** Instructions for the task **
Out of the data below, copy every line with the string "which".

** Information **
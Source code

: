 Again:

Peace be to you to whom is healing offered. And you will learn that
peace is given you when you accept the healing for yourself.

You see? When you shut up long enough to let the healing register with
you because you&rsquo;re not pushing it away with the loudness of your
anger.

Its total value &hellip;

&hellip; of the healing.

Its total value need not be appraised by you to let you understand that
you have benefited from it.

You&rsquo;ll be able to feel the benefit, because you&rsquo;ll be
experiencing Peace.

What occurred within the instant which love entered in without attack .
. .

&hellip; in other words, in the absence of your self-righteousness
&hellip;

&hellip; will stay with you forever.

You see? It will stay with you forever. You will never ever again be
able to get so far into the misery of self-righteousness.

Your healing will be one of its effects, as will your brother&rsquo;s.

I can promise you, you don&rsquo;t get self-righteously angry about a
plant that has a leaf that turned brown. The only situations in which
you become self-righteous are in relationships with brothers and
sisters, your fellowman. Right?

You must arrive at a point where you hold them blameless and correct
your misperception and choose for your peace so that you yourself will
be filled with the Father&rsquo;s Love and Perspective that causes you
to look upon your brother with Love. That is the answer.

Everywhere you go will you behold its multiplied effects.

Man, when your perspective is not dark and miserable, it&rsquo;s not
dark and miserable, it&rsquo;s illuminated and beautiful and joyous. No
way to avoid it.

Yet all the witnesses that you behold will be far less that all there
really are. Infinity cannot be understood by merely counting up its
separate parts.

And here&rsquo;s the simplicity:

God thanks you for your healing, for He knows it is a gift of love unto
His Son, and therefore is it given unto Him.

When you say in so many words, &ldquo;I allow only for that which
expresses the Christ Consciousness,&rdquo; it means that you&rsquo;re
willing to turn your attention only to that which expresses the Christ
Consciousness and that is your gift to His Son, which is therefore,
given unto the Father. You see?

** Solution for this problem **
What occurred within the instant which love entered in without attack .
plant that has a leaf that turned brown. The only situations in which
When you say in so many words, &ldquo;I allow only for that which
willing to turn your attention only to that which expresses the Christ
Consciousness and that is your gift to His Son, which is therefore,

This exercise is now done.